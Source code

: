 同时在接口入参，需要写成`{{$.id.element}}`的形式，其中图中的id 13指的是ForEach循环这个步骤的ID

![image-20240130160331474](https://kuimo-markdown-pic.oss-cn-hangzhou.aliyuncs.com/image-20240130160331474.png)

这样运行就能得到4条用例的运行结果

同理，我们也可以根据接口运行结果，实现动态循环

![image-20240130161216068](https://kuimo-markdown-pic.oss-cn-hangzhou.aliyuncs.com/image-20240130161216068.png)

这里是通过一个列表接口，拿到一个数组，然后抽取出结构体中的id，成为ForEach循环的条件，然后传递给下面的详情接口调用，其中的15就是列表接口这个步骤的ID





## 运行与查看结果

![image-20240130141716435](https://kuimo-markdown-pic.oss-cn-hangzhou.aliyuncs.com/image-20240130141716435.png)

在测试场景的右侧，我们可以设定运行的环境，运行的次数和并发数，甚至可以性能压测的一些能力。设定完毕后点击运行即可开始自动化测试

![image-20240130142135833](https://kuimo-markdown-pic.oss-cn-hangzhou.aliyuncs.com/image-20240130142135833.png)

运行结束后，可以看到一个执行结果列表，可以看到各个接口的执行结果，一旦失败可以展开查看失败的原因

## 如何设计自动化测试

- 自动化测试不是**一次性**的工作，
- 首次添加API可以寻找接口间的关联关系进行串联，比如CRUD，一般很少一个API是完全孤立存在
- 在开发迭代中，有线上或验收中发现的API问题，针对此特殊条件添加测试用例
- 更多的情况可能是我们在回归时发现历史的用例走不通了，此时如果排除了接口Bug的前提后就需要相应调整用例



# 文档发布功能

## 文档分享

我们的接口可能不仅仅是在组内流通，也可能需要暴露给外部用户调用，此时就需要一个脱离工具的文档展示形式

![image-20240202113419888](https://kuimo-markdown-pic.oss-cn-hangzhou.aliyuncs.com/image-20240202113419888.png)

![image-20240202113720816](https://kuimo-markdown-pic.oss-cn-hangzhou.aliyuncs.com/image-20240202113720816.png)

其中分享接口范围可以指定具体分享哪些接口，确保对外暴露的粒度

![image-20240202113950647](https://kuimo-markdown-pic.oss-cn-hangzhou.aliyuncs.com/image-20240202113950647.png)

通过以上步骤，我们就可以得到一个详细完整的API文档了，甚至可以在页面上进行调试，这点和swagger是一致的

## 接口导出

▶ **Exercise**
Please print the lines from the one containing "- 更多的情况可能是我们在回" through the last line of the material, exactly, and leave out all other lines.

▶ **Answer space**
- 更多的情况可能是我们在回归时发现历史的用例走不通了，此时如果排除了接口Bug的前提后就需要相应调整用例



# 文档发布功能

## 文档分享

我们的接口可能不仅仅是在组内流通，也可能需要暴露给外部用户调用，此时就需要一个脱离工具的文档展示形式

![image-20240202113419888](https://kuimo-markdown-pic.oss-cn-hangzhou.aliyuncs.com/image-20240202113419888.png)

![image-20240202113720816](https://kuimo-markdown-pic.oss-cn-hangzhou.aliyuncs.com/image-20240202113720816.png)

其中分享接口范围可以指定具体分享哪些接口，确保对外暴露的粒度

![image-20240202113950647](https://kuimo-markdown-pic.oss-cn-hangzhou.aliyuncs.com/image-20240202113950647.png)

通过以上步骤，我们就可以得到一个详细完整的API文档了，甚至可以在页面上进行调试，这点和swagger是一致的

## 接口导出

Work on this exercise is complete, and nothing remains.